Plain-text document sources:
►

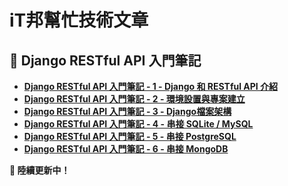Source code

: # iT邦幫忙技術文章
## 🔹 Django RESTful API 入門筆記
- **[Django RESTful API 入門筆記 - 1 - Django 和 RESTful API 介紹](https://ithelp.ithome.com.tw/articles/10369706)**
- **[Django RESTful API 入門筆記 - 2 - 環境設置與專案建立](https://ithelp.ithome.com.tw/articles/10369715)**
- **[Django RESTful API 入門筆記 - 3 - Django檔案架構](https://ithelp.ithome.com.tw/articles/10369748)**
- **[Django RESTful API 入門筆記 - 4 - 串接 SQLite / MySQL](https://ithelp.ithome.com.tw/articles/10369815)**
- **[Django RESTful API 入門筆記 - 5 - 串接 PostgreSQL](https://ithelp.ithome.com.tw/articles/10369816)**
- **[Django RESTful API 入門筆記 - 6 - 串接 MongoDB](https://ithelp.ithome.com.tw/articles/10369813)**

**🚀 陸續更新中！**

◄

- **Task details**
Only a number is required here: the count of lines in these entries that hold "articles".

- **Your response**
6